Ok, how is sun light going to penetrate hundreds of feet of regolith much less penetrate into a water bubble inside an opaque piece of obsidian? If you solve that how does the chemicals for life transfer through the boundary of the volcanic glass?

 

Why does it have to be hundreds of feet of regolith? Why can't it be a few feet of obsidian? Do we know what all the chemicals for life are? Can panspermia penetrate that volcanic glass and transfer life under it over billions of years?

Posted

Sorry for jumping in out of turn.

 

Why does it have to be hundreds of feet of regolith? Why can't it be a few feet of obsidian?

 

I think you answered your own question earlier:

 

Why is the temperature 100 feet below the surface significant?

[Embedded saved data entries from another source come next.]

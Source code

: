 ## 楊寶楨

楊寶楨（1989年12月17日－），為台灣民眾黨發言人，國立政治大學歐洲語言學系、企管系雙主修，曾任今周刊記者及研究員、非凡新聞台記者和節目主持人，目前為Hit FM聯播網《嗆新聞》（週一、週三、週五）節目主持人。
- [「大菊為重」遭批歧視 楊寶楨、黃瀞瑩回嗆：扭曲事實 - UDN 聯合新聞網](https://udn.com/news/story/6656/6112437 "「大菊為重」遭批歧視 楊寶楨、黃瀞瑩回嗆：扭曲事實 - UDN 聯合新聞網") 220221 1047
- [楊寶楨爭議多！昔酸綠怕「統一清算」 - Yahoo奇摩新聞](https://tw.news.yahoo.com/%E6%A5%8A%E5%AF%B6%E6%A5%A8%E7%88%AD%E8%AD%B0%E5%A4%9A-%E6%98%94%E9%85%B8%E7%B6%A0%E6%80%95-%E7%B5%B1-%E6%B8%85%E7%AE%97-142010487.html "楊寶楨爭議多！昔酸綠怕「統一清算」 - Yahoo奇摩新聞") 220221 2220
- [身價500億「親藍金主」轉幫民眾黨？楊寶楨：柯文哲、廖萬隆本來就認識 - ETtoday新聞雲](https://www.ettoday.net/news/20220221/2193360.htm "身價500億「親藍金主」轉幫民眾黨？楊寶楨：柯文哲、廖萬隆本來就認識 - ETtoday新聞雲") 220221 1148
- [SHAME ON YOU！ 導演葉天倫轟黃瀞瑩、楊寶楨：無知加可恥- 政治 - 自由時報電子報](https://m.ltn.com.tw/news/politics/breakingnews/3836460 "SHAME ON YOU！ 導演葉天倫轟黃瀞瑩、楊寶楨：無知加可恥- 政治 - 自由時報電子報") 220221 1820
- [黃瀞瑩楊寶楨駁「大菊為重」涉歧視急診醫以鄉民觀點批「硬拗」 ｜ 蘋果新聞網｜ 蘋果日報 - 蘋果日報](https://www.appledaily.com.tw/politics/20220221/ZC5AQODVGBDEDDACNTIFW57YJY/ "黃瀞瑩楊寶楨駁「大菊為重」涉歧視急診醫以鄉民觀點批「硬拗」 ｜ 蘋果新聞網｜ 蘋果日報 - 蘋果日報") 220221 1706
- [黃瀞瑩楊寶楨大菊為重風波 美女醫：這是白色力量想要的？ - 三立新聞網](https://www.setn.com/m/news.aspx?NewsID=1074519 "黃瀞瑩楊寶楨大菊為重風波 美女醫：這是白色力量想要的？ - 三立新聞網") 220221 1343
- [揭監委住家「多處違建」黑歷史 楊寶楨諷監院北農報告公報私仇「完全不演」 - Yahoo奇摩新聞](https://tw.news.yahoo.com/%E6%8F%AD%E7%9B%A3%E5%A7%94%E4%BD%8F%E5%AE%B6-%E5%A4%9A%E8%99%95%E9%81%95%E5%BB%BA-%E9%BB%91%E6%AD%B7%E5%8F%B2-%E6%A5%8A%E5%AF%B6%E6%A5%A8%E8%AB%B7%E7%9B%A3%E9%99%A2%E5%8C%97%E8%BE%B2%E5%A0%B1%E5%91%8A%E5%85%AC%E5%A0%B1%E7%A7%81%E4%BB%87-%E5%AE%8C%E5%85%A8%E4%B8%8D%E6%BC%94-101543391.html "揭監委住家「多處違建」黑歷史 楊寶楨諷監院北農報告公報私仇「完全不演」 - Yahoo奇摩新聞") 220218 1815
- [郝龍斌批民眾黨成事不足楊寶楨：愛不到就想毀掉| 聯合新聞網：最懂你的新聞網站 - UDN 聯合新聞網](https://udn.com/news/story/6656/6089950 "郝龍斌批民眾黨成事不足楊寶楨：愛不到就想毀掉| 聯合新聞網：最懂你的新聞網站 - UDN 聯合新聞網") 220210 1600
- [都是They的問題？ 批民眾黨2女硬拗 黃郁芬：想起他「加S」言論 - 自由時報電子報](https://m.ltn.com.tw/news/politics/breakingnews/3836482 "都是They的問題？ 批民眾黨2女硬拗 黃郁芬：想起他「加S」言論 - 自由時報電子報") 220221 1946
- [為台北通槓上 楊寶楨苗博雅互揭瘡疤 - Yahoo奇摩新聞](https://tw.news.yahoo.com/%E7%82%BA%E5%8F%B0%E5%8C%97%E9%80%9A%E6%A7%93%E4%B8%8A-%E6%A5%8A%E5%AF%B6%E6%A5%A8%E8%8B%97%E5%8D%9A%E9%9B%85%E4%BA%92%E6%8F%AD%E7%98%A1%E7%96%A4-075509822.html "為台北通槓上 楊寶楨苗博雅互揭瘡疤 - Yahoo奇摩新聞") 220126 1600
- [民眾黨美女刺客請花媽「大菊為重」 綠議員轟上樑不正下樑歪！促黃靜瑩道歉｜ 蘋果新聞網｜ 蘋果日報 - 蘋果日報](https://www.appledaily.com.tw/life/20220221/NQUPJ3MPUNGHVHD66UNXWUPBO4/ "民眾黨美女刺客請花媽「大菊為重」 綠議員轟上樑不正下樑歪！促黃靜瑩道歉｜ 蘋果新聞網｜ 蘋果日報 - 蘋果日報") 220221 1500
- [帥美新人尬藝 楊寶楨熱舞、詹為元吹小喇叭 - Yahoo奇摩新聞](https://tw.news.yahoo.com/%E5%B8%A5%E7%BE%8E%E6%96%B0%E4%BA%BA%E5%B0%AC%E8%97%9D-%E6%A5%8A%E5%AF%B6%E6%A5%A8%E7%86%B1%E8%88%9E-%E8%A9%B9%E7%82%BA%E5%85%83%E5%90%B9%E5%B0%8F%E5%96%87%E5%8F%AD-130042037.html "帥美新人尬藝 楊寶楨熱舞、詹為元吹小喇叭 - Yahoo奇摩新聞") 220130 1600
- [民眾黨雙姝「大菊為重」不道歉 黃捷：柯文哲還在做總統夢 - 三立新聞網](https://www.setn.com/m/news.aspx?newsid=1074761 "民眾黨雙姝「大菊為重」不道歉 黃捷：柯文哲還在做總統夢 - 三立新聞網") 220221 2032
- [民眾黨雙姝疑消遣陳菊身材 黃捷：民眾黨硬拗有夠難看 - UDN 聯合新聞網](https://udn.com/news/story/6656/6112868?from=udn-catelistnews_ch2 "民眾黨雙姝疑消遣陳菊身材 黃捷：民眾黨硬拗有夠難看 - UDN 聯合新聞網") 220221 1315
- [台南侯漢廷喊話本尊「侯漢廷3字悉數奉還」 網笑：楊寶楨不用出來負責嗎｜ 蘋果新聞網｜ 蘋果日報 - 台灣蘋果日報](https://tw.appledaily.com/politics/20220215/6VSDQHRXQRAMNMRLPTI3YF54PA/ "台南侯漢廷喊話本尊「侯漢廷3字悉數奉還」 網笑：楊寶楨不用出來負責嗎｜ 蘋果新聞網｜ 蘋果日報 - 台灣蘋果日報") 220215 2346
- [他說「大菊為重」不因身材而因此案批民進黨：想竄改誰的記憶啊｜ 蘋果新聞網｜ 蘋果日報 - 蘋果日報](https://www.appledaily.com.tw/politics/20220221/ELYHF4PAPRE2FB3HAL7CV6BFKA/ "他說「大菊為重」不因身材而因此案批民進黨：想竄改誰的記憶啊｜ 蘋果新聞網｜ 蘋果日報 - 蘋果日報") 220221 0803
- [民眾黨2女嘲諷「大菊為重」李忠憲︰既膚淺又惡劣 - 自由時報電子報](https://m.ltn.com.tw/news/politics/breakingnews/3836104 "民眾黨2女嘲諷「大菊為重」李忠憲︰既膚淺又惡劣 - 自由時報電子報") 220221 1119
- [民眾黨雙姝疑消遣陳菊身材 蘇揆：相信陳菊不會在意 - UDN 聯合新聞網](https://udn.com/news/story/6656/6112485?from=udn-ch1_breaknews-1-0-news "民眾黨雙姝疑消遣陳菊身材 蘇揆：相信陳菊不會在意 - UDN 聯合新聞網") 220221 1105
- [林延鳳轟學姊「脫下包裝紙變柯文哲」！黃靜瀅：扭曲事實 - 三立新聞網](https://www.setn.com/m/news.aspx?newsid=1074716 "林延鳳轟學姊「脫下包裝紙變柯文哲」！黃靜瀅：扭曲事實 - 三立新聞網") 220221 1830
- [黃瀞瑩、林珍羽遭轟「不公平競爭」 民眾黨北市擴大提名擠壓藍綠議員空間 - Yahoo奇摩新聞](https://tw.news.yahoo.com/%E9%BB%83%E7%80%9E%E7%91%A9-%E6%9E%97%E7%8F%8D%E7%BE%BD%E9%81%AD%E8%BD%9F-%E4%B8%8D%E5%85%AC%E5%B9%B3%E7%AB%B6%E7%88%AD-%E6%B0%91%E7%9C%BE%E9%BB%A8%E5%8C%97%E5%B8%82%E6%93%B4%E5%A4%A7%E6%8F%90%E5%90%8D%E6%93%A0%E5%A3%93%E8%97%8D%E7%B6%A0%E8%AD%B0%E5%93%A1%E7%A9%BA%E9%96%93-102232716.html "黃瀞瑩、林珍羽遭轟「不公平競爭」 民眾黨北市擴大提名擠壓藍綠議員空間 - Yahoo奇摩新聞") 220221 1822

If it is warm it changes from ice to water.

 

Just a few centimeters below the surface, the moon is quite cold and there is no pressure to speak of. Water needs pressure and temperature to be liquid. Below a certain pressure, liquid water is impossible at any temperature and below a certain temperature you need very high pressure to have liquid water.

 

An artesian aquifer would have to be pretty deep to have liquid water in it.

 

~modest

Posted

Sorry for jumping in out of turn.

 

 

 

I think you answered your own question earlier:

 

 

 

Just a few centimeters below the surface, the moon is quite cold and there is no pressure to speak of. Water needs pressure and temperature to be liquid. Below a certain pressure, liquid water is impossible at any temperature and below a certain temperature you need very high pressure to have liquid water.

 

An artesian aquifer would have to be pretty deep to have liquid water in it.

 

~modest

 

How deep would that have to be on the moon? 6 times deeper than on Earth?

Posted

How deep would that have to be on the moon? 6 times deeper than on Earth?

 

On earth the temp and pressure needed for liquid water exist above ground.

 

On the moon, you'd need a temp of about 0 Celsius (273 Kelvin) which, according to Apollo borehole measurements:

 

http://education.ksc.nasa.gov/esmdspacegrant/LunarRegolithExcavatorCourse/Chapter7.htm

 

looks like you'd find at around 20 meters underground (somewhere between 15 and 25 as I'm not being exact).

 

You can get the pressure at that depth by multiplying the depth in meters by 3,000 then by 1.6. It is 96000 Newtons per meter squared or 0.95 standard atmospheres at 20 meters.

 

In other words, pressure and temp needed to keep water liquid should be found about 20 meters below the surface of the moon.

 

~modest

Posted

On earth the temp and pressure needed for liquid water exist above ground.

 

On the moon, you'd need a temp of about 0 Celsius (273 Kelvin) which, according to Apollo borehole measurements:

 

http://education.ksc.nasa.gov/esmdspacegrant/LunarRegolithExcavatorCourse/Chapter7.htm

 

looks like you'd find at around 20 meters underground (somewhere between 15 and 25 as I'm not being exact).

 

You can get the pressure at that depth by multiplying the depth in meters by 3,000 then by 1.6. It is 96000 Newtons per meter squared or 0.95 standard atmospheres at 20 meters.

 

In other words, pressure and temp needed to keep water liquid should be found about 20 meters below the surface of the moon.

 

 

 

~modest

 

So volcanic glass with copper and or iron in it to transfer the heat to that depth. Lets start drilling.